Le cheikh Mohammed Tantawi se dit prêt à rencontrer le pape

Le Caire: L’imam de l’université sunnite égyptienne d’Al Azhar prône un islam modéré

Le Caire/Rome, 1er avril 2004 (Apic) L’imam de l’université sunnite égyptienne d’Al Azhar prône un islam modéré. Il s’es est expliqué dans une interview accordée au quotidien l’ »Avvenire ». Autorité du monde sunnite, il redit son approbation pour la loi française sur le voile islamique, s’exprime sur les actions des kamikazes, tout en distinguant ceux qui le sont au nom de l’islam – qu’il condamne – et ceux qui le deviennent dans leur lutte contre l’Etat d’Israël, « parce qu’ils se défendent ».

« L’islam n’est pas une religion fondée sur la mort. Comment peut-on penser qu’Allah nous ait créés pour désirer le renoncement à la vie? » a dit le cheikh Mohammed Tantawi, imam de l’université sunnite égyptienne d’Al Azhar, dans un entretien accordé le 30 mars au quotidien de la Conférence épiscopale italienne.

Ce chef musulman modéré s’est, à cette occasion, également exprimé sur des sujets portant sur la loi française sur le voile, les kamikazes islamistes et palestiniens, et le rôle des médias sur la perception du monde islamique.

L’institution Al Azhar, reconnue et fréquentée par le monde islamique, est un lieu de formation pour les imams sunnites du monde entier – les sunnites représentant 90% des musulmans dans le monde, dont le nombre total est d’un milliard deux cent millions, selon l’Avvenire – et un centre renommé des sciences religieuses islamiques.

« L’islam interdit le suicide et considère la vie humaine comme un bien précieux », a expliqué le cheikh Mohammed Tantawi, répondant à une question sur la prévalence de la « culture de la mort » dans l’islam contemporain. « Les musulmans ont des sentiments similaires à ceux des fidèles des autres religions qui aspirent à une vie pleine et heureuse », a- t-il ajouté.

Nuances

Concernant les terroristes kamikazes, l’Egyptien nommé par le président de son pays à la tête de l’institution arabe datant de 972, a répondu que « l’islam empêchait de faire du mal aux personnes innocentes » et que « celui qui les prenait en ligne de mire n’appartenait à aucune religion ». « Le Coran ne pousse pas à haïr ou à anéantir les autres êtres humains, même de religion différente », a-t-il expliqué.

Pour cette personnalité religieuse modérée faisant autorité dans le monde musulman modéré, « la plupart des musulmans respectent ce principe » et de nombreux responsables islamiques « condamnent les attentats suicides ». Pour lui, ce sont « les médias qui donnent plus d’importance aux propos des groupes armés qu’aux voix des religieux modérés ».

« Les musulmans qui font usage de la violence réagissent souvent aux agressions qu’ils subissent », a-t-il néanmoins poursuivi, précisant également qu’il fallait différencier les kamikazes islamistes des kamikazes palestiniens.

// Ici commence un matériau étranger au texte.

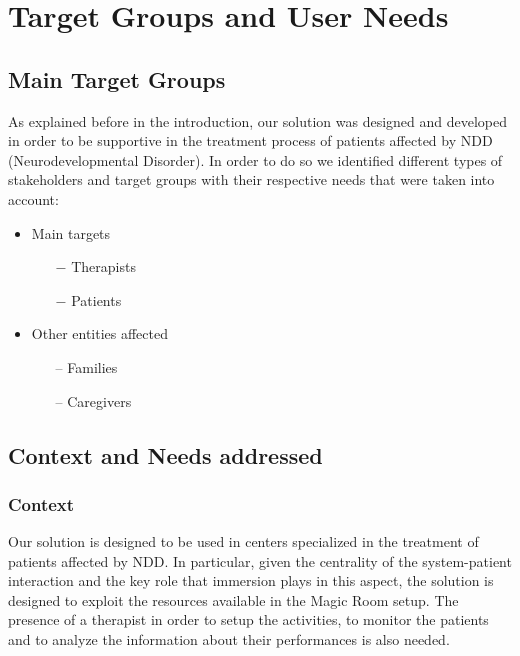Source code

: \chapter{Target Groups and User Needs}
\section{Main Target Groups}
As explained before in the introduction, our solution was designed and developed in order to be supportive in the treatment process of patients affected by NDD (Neurodevelopmental Disorder). In order to do so we identified different types of stakeholders and target groups with their respective needs that were taken into account:
\begin{itemize}
	\item Main targets
	\begin{itemize}
		\item[$ - $] Therapists
		\item[$ - $] Patients
	\end{itemize}
\end{itemize}
\begin{itemize}
		\item Other entities affected
	\begin{itemize}
		\item[--] Families
		\item[--] Caregivers
	\end{itemize}
\end{itemize}

\section{Context and Needs addressed}
	\subsection{Context}
	Our solution is designed to be used in centers specialized in the treatment of patients affected by NDD. In particular, given the centrality of the system-patient interaction and the key role that immersion plays in this aspect, the solution is designed to exploit the resources available in the Magic Room setup. The presence of a therapist in order to setup the activities, to monitor the patients and to analyze the information about their performances is also needed.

Pour lui, les premiers qui ont « des objectifs atroces » et que « l’islam ne reconnaît pas », « instrumentalisent » leur religion, alors que les seconds « luttent pour la défense de leurs droits niés ».

Exaspération provoquée

« L’occupation et les violations quotidiennes subies par le peuple palestinien les poussent à des actions extrêmes, fruit d’une exaspération provoquée par les agressions et la violence d’Israël. L’occident oublie le drame des Palestiniens qui revendiquent leur liberté », a-t-il poursuivi.

Concernant les rapports entre Occident et islam, le porte-parole de l’université du Caire, a soutenu que le dialogue entre les deux « a toujours été ouvert et demeure ouvert ». « Il est important de mettre en évidence les nombreux points qui nous unissent et pas seulement ceux qui nous divisent. Il ne faut pas se laisser conditionner, et ce des deux côtés, par les extrémistes. Je suis convaincu que les personnes de bon sens, occidentaux et musulmans savent se parler et se comprendre ».

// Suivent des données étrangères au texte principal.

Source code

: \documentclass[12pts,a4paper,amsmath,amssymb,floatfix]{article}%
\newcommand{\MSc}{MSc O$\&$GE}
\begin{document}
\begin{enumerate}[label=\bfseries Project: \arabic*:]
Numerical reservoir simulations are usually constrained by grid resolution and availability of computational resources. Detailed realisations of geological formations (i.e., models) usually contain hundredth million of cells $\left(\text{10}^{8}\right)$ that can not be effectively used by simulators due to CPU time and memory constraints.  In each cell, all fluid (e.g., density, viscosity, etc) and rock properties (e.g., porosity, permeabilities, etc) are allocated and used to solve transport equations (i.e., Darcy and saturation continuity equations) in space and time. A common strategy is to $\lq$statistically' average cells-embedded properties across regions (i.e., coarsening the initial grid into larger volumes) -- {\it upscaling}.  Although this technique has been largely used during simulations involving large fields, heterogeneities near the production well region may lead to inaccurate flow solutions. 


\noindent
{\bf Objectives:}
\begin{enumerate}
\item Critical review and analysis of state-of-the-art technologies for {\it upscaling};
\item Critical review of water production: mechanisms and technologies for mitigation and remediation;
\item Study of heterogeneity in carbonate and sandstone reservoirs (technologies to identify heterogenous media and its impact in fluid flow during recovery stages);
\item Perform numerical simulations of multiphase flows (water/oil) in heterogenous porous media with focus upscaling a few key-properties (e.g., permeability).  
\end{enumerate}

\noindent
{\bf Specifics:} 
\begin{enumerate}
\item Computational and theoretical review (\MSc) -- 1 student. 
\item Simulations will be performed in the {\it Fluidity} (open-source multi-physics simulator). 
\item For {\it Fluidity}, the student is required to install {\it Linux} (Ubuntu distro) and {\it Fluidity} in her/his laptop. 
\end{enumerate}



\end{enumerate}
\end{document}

Ainsi, Mohammed Tantawi, qui se dit prêt à rencontrer à nouveau Jean Paul II, qu’il « estime », car ce dernier « croit en la paix et en le dialogue », a récemment approuvé la loi française qui prohibe le port du voile islamique dans les lieux publics. « Si le voile est une obligation divine et les musulmanes doivent le porter quand elles vivent en terre islamique, le Coran consent aux croyants qui résident dans des terres non islamiques de s’adapter aux lois et prescriptions locales », a-t-il rappelé dans le quotidien de la Conférence épiscopale italienne.

Positions contestées

Si les positions de l’imam d’Al-Azhar, considéré comme la plus grande autorité sunnite, sont écoutées dans le monde musulman modéré, elles ne sont pas approuvées à l’unanimité, loin de là. D’autres leaders musulmans, tels Yusuf-al-Qaradawi, mufti résidant au Qatar, ou Ali Jumaa, grand mufti égyptien, ont récemment critiqué ses positions sur les kamikazes musulmans ou sur la loi française sur le voile. « Tantawi ne représente que lui-même car il n’a pas consulté les autres uléma », a ainsi lancé Abdel-Sabur Marzuq, secrétaire général du Conseil supérieur des centres d’études islamiques du Caire.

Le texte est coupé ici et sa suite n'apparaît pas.